Shout for joy, o heavens; rejoice, O earth;
Burst into song, O mountains!
For the LORD comforts his people
And will have compassion on his afflicted ones.
But Zion said, “The LORD has forsaken me,
The Lord has forgotten me.”
“Can a mother forget the baby at her breast
and have no compassion on the child she has borne?
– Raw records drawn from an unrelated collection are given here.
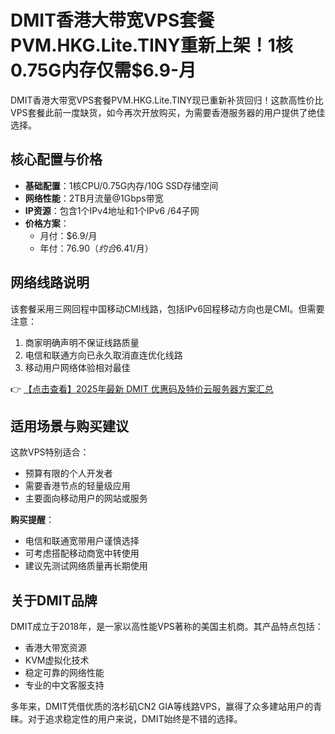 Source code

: # DMIT香港大带宽VPS套餐PVM.HKG.Lite.TINY重新上架！1核0.75G内存仅需$6.9-月

DMIT香港大带宽VPS套餐PVM.HKG.Lite.TINY现已重新补货回归！这款高性价比VPS套餐此前一度缺货，如今再次开放购买，为需要香港服务器的用户提供了绝佳选择。

## 核心配置与价格

- **基础配置**：1核CPU/0.75G内存/10G SSD存储空间
- **网络性能**：2TB月流量@1Gbps带宽
- **IP资源**：包含1个IPv4地址和1个IPv6 /64子网
- **价格方案**：
  - 月付：$6.9/月
  - 年付：$76.90（约合$6.41/月）

## 网络线路说明

该套餐采用三网回程中国移动CMI线路，包括IPv6回程移动方向也是CMI。但需要注意：

1. 商家明确声明不保证线路质量
2. 电信和联通方向已永久取消直连优化线路
3. 移动用户网络体验相对最佳

👉 [【点击查看】2025年最新 DMIT 优惠码及特价云服务器方案汇总](https://bit.ly/dmit_coupon)

## 适用场景与购买建议

这款VPS特别适合：
- 预算有限的个人开发者
- 需要香港节点的轻量级应用
- 主要面向移动用户的网站或服务

**购买提醒**：
- 电信和联通宽带用户谨慎选择
- 可考虑搭配移动商宽中转使用
- 建议先测试网络质量再长期使用

## 关于DMIT品牌

DMIT成立于2018年，是一家以高性能VPS著称的美国主机商。其产品特点包括：
- 香港大带宽资源
- KVM虚拟化技术
- 稳定可靠的网络性能
- 专业的中文客服支持

多年来，DMIT凭借优质的洛杉矶CN2 GIA等线路VPS，赢得了众多建站用户的青睐。对于追求稳定性的用户来说，DMIT始终是不错的选择。
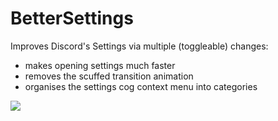 # BetterSettings

Improves Discord's Settings via multiple (toggleable) changes:
- makes opening settings much faster
- removes the scuffed transition animation
- organises the settings cog context menu into categories

![](https://github.com/Vendicated/Yuricord/assets/45497981/e8d67a95-3909-4be5-8281-8cf9d2f1c30e)



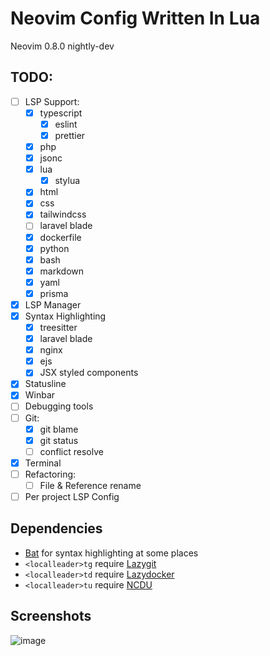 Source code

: # Neovim Config Written In Lua

Neovim 0.8.0 nightly-dev

## TODO:
- [ ] LSP Support:
    - [x] typescript
      - [x] eslint
      - [x] prettier
    - [x] php
    - [x] jsonc
    - [x] lua
      - [x] stylua
    - [x] html
    - [x] css
    - [x] tailwindcss
    - [ ] laravel blade
    - [x] dockerfile
    - [x] python
    - [x] bash
    - [x] markdown
    - [x] yaml
    - [x] prisma
- [x] LSP Manager
- [x] Syntax Highlighting
  - [x] treesitter
  - [x] laravel blade
  - [x] nginx
  - [x] ejs
  - [x] JSX styled components
- [x] Statusline
- [x] Winbar
- [ ] Debugging tools
- [ ] Git:
  - [x] git blame
  - [x] git status
  - [ ] conflict resolve
- [x] Terminal
- [ ] Refactoring:
  - [ ] File & Reference rename
- [ ] Per project LSP Config

## Dependencies
- [Bat](https://github.com/sharkdp/bat) for syntax highlighting at some places
- `<localleader>tg` require [Lazygit](https://github.com/jesseduffield/lazygit)
- `<localleader>td` require [Lazydocker](https://github.com/jesseduffield/lazydocker)
- `<localleader>tu` require [NCDU](https://dev.yorhel.nl/ncdu)
  

## Screenshots
![image](https://user-images.githubusercontent.com/35747911/188193724-52d1c367-fe87-4da8-9dea-daedee10bedd.png)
Though she may forget, I will not forget you!”—Isaiah 49:13-15
Ted Loder's words once again become my prayer:
“. . . Come, find me, Lord.
Be with me exactly as I am.
Help me find me, Lord.
Help me accept what I am,
so I can begin to be yours.
Make of me something small enough to snuggle,
young enough to question
simple enough to giggle,
old enough to forget,
foolish enough to act for peace;
skeptical enough to doubt
the sufficiency of anything but you,
and attentive enough to listen
as you call me out of the tomb of my timidity
into the chancy glory of my possibilities
and the power of your presence.”
—Ted Loder, Guerrillas of Grace, p. 32
Title of this blog post borrowed from a line in Ted Loder's prayer-poem, "It Would Be Easier to Pray if I Were Clear," quoted in part above. I am loving his book, Guerrillas of Grace.